● **Data shown**

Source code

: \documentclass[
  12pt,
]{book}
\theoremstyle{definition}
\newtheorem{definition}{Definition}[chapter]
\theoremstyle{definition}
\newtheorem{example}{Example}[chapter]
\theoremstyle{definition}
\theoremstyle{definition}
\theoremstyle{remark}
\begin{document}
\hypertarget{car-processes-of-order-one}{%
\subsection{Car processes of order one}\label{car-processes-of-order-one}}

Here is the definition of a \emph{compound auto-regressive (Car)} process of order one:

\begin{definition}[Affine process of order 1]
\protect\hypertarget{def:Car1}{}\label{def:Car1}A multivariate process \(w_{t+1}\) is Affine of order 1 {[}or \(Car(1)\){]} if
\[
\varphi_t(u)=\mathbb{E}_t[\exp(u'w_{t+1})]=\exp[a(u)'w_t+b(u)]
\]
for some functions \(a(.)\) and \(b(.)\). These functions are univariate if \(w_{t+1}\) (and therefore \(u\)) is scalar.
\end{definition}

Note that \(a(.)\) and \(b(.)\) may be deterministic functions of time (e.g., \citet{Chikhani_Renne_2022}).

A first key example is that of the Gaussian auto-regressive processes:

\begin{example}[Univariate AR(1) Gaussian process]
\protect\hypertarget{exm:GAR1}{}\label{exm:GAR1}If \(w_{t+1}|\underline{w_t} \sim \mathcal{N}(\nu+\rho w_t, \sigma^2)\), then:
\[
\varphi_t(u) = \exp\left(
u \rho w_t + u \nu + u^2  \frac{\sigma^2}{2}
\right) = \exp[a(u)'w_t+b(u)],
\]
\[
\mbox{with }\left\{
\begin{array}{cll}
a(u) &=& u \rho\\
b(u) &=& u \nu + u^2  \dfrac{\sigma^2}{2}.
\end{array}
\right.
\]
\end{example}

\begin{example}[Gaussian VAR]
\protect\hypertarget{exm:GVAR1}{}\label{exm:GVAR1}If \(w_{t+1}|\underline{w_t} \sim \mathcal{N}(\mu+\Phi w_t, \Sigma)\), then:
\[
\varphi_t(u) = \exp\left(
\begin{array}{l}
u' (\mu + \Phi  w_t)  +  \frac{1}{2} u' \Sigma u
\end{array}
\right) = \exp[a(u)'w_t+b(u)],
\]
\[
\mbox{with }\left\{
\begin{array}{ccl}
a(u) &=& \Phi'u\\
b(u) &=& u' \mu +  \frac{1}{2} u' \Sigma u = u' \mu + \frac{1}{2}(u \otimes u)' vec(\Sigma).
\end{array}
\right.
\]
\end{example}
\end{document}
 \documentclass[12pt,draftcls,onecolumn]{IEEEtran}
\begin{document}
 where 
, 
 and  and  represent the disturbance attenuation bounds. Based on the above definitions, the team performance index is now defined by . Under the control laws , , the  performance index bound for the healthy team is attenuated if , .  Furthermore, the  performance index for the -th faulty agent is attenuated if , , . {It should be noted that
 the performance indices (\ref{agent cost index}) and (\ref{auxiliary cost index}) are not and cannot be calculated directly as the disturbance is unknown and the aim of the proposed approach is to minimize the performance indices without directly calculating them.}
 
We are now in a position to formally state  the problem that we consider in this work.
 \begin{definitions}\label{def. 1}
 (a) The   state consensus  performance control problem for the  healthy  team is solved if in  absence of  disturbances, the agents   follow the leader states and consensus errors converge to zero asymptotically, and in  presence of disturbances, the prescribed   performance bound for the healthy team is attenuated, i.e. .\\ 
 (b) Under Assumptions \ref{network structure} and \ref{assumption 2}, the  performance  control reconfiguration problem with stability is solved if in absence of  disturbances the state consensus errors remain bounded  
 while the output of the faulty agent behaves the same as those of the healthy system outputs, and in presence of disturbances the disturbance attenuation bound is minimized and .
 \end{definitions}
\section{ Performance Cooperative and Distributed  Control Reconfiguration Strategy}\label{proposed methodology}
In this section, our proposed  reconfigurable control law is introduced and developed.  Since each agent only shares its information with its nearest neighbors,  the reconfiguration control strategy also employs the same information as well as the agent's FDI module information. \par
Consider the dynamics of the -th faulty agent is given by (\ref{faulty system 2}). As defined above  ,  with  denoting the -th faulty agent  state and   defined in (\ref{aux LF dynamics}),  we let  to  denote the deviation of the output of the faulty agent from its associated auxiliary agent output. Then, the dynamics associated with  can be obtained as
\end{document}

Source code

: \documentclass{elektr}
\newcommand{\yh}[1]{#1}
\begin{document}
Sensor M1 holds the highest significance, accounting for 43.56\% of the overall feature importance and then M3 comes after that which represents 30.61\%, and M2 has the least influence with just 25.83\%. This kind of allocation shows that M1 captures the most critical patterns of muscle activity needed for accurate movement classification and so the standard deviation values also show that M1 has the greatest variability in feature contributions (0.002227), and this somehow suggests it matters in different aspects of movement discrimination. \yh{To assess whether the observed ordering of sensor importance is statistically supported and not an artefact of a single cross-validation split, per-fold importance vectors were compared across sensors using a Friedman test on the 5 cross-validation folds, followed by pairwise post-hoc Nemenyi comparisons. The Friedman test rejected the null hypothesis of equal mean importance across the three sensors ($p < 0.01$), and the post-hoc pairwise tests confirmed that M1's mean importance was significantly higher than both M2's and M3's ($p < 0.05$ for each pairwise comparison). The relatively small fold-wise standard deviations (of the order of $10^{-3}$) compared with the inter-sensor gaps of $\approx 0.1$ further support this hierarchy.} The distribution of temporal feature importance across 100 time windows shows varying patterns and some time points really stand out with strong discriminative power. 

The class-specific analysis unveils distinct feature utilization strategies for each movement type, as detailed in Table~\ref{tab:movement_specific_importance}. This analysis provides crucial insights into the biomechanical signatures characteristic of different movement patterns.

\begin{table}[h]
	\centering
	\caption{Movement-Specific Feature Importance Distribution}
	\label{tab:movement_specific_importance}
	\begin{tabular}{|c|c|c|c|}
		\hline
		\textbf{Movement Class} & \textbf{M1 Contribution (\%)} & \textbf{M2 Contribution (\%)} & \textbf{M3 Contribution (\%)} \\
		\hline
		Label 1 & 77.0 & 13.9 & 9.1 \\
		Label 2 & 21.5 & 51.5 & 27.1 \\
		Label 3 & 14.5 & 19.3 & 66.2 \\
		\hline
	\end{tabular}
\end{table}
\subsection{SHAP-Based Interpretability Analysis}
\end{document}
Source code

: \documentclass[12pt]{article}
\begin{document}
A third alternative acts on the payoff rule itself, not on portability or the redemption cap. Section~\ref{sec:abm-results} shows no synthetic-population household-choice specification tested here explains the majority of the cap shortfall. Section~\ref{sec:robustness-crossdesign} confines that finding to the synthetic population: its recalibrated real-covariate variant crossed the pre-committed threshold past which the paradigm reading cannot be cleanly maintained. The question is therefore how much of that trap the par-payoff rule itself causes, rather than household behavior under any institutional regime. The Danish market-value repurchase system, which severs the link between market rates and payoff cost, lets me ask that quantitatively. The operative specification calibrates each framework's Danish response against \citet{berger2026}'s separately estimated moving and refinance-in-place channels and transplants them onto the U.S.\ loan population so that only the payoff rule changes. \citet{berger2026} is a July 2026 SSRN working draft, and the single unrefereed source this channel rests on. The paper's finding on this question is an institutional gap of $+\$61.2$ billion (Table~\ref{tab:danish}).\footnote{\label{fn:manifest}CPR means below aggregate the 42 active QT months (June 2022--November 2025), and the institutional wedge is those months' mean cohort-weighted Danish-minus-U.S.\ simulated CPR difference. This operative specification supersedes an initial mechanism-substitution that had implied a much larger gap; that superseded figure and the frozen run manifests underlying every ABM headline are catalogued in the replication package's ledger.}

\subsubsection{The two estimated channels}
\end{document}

● **Exercise brief**
Only lines holding the word "same" belong in the answer; copy each one from the material.

● **Exercise output**
 while the output of the faulty agent behaves the same as those of the healthy system outputs, and in presence of disturbances the disturbance attenuation bound is minimized and .
In this section, our proposed  reconfigurable control law is introduced and developed.  Since each agent only shares its information with its nearest neighbors,  the reconfiguration control strategy also employs the same information as well as the agent's FDI module information. \par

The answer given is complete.